A total of 315 votes were cast in the race, which involved two rounds under the alternative vote system used. There were 286 valid votes in the second round, excluding ballots with exhausted preferences. The quota to be reached was 140 votes, and Johnson was elected with 154.
Only Labour MPs were eligible for the role, but all MPs could vote. Nominations opened in early December, closing on the 14th, with each candidate requiring 15 signatures from MPs from their own party to be nominated.
Three candidates reached the ballot: Johnson; Rupa Huq, the Ealing Central and Acton MP who placed second, and Yasmin Qureshi, the Bolton South East and shadow minister who was third.
Johnson, who had already been an existing and active member of the home affairs select committee, is best known for her parliamentary work on the contaminated blood scandal and on abortion rights.

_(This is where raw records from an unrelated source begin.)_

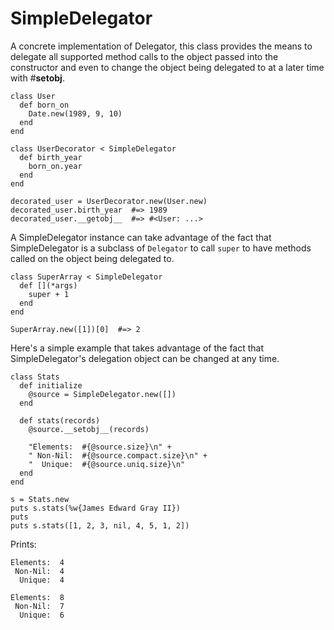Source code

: # SimpleDelegator

A concrete implementation of Delegator, this class provides the means to
delegate all supported method calls to the object passed into the constructor
and even to change the object being delegated to at a later time with
#__setobj__.

    class User
      def born_on
        Date.new(1989, 9, 10)
      end
    end

    class UserDecorator < SimpleDelegator
      def birth_year
        born_on.year
      end
    end

    decorated_user = UserDecorator.new(User.new)
    decorated_user.birth_year  #=> 1989
    decorated_user.__getobj__  #=> #<User: ...>

A SimpleDelegator instance can take advantage of the fact that SimpleDelegator
is a subclass of `Delegator` to call `super` to have methods called on the
object being delegated to.

    class SuperArray < SimpleDelegator
      def [](*args)
        super + 1
      end
    end

    SuperArray.new([1])[0]  #=> 2

Here's a simple example that takes advantage of the fact that
SimpleDelegator's delegation object can be changed at any time.

    class Stats
      def initialize
        @source = SimpleDelegator.new([])
      end

      def stats(records)
        @source.__setobj__(records)

        "Elements:  #{@source.size}\n" +
        " Non-Nil:  #{@source.compact.size}\n" +
        "  Unique:  #{@source.uniq.size}\n"
      end
    end

    s = Stats.new
    puts s.stats(%w{James Edward Gray II})
    puts
    puts s.stats([1, 2, 3, nil, 4, 5, 1, 2])

Prints:

    Elements:  4
     Non-Nil:  4
      Unique:  4

    Elements:  8
     Non-Nil:  7
      Unique:  6

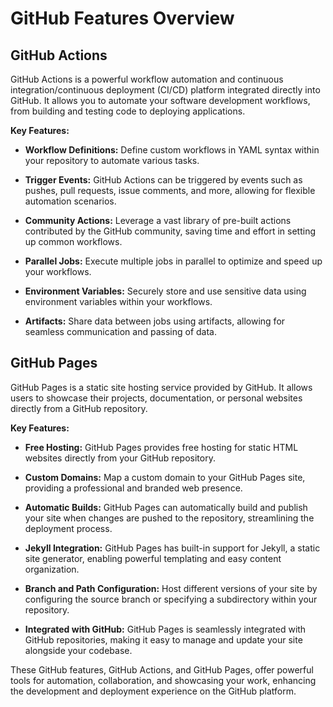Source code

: # GitHub Features Overview

## GitHub Actions

GitHub Actions is a powerful workflow automation and continuous integration/continuous deployment (CI/CD) platform integrated directly into GitHub. It allows you to automate your software development workflows, from building and testing code to deploying applications.

**Key Features:**
- **Workflow Definitions:** Define custom workflows in YAML syntax within your repository to automate various tasks.
  
- **Trigger Events:** GitHub Actions can be triggered by events such as pushes, pull requests, issue comments, and more, allowing for flexible automation scenarios.

- **Community Actions:** Leverage a vast library of pre-built actions contributed by the GitHub community, saving time and effort in setting up common workflows.

- **Parallel Jobs:** Execute multiple jobs in parallel to optimize and speed up your workflows.

- **Environment Variables:** Securely store and use sensitive data using environment variables within your workflows.

- **Artifacts:** Share data between jobs using artifacts, allowing for seamless communication and passing of data.

## GitHub Pages

GitHub Pages is a static site hosting service provided by GitHub. It allows users to showcase their projects, documentation, or personal websites directly from a GitHub repository.

**Key Features:**
- **Free Hosting:** GitHub Pages provides free hosting for static HTML websites directly from your GitHub repository.

- **Custom Domains:** Map a custom domain to your GitHub Pages site, providing a professional and branded web presence.

- **Automatic Builds:** GitHub Pages can automatically build and publish your site when changes are pushed to the repository, streamlining the deployment process.

- **Jekyll Integration:** GitHub Pages has built-in support for Jekyll, a static site generator, enabling powerful templating and easy content organization.

- **Branch and Path Configuration:** Host different versions of your site by configuring the source branch or specifying a subdirectory within your repository.

- **Integrated with GitHub:** GitHub Pages is seamlessly integrated with GitHub repositories, making it easy to manage and update your site alongside your codebase.

These GitHub features, GitHub Actions, and GitHub Pages, offer powerful tools for automation, collaboration, and showcasing your work, enhancing the development and deployment experience on the GitHub platform.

She has served as a Labour MP for Hull for more than 15 years and held several frontbench positions in the home affairs, foreign affairs and health teams. She was named backbencher of the year in 2018 for her work to secure a public inquiry into the NHS contaminated blood scandal.
When she received a damehood for her charitable and political service earlier this month, Johnson declared that she will continue to fight for victims of the scandal once the inquiry has concluded.
Johnson will now head up the cross-party committee that is responsible for scrutinising the work of the Home Office and looking at policy and spending on areas including immigration, security and policing.
The particular focus of the committee currently is violence against women and girls, but the chair should also be across issues such as Windrush and asylum-seeking routes to the UK, among others.
Cooper replaced Nick Thomas-Symonds as Labour’s home affairs spokesperson earlier this month amid a wider reshuffle of his shadow cabinet that also saw top roles given to Wes Streeting, Bridget Phillipson and David Lammy.